* Your objective
What you produce should be every line from the data that includes "project".

───── Dataset entries

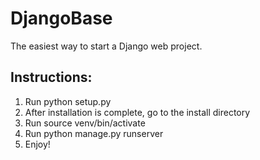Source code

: DjangoBase
==========

The easiest way to start a Django web project.

## Instructions:

1. Run python setup.py <project name> <install directory>
2. After installation is complete, go to the install directory
3. Run source venv/bin/activate
4. Run python manage.py runserver
5. Enjoy!
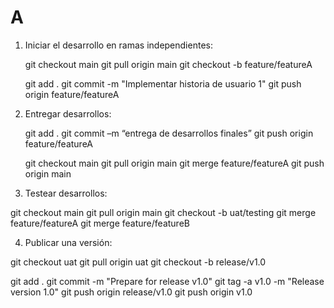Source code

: # A

1. Iniciar el desarrollo en ramas independientes: 

    git checkout main 
    git pull origin main 
    git checkout -b feature/featureA 

    git add . 
    git commit -m "Implementar historia de usuario 1" 
    git push origin feature/featureA 

2. Entregar desarrollos: 

    git  add . 
    git commit –m “entrega de desarrollos finales” 
    git push origin feature/featureA 

    git checkout main 
    git pull origin main 
    git merge feature/featureA 
    git push origin main 

3. Testear desarrollos: 

git checkout main 
git pull origin main 
git checkout -b uat/testing 
git merge feature/featureA 
git merge feature/featureB 

4. Publicar una versión: 

git checkout uat 
git pull origin uat 
git checkout -b release/v1.0  

git add . 
git commit -m "Prepare for release v1.0" 
git tag -a v1.0 -m "Release version 1.0" 
git push origin release/v1.0 
git push origin v1.0 

 
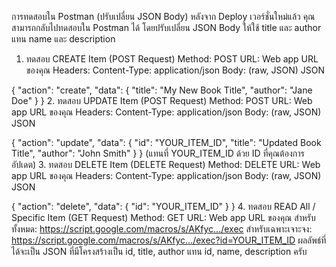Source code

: การทดสอบใน Postman (ปรับเปลี่ยน JSON Body)
หลังจาก Deploy เวอร์ชั่นใหม่แล้ว คุณสามารถกลับไปทดสอบใน Postman ได้ โดยปรับเปลี่ยน JSON Body ให้ใช้ title และ author แทน name และ description

1. ทดสอบ CREATE Item (POST Request)
Method: POST
URL: Web app URL ของคุณ
Headers: Content-Type: application/json
Body: (raw, JSON)
JSON

{
    "action": "create",
    "data": {
        "title": "My New Book Title",
        "author": "Jane Doe"
    }
}
2. ทดสอบ UPDATE Item (POST Request)
Method: POST
URL: Web app URL ของคุณ
Headers: Content-Type: application/json
Body: (raw, JSON)
JSON

{
    "action": "update",
    "data": {
        "id": "YOUR_ITEM_ID",
        "title": "Updated Book Title",
        "author": "John Smith"
    }
}
(แทนที่ YOUR_ITEM_ID ด้วย ID ที่คุณต้องการอัปเดต)
3. ทดสอบ DELETE Item (DELETE Request)
Method: DELETE
URL: Web app URL ของคุณ
Headers: Content-Type: application/json
Body: (raw, JSON)
JSON

{
    "action": "delete",
    "data": {
        "id": "YOUR_ITEM_ID"
    }
}
4. ทดสอบ READ All / Specific Item (GET Request)
Method: GET
URL: Web app URL ของคุณ
สำหรับทั้งหมด: https://script.google.com/macros/s/AKfyc.../exec
สำหรับเฉพาะเจาะจง: https://script.google.com/macros/s/AKfyc.../exec?id=YOUR_ITEM_ID
ผลลัพธ์ที่ได้จะเป็น JSON ที่มีโครงสร้างเป็น id, title, author แทน id, name, description ครับ
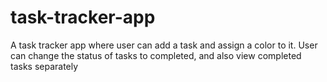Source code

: # task-tracker-app

A task tracker app where user can add a task and assign a color to it. User can change the status of tasks to completed, and also view completed tasks separately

──────────

* Answer to this problem
The easiest way to start a Django web project.
1. Run python setup.py <project name> <install directory>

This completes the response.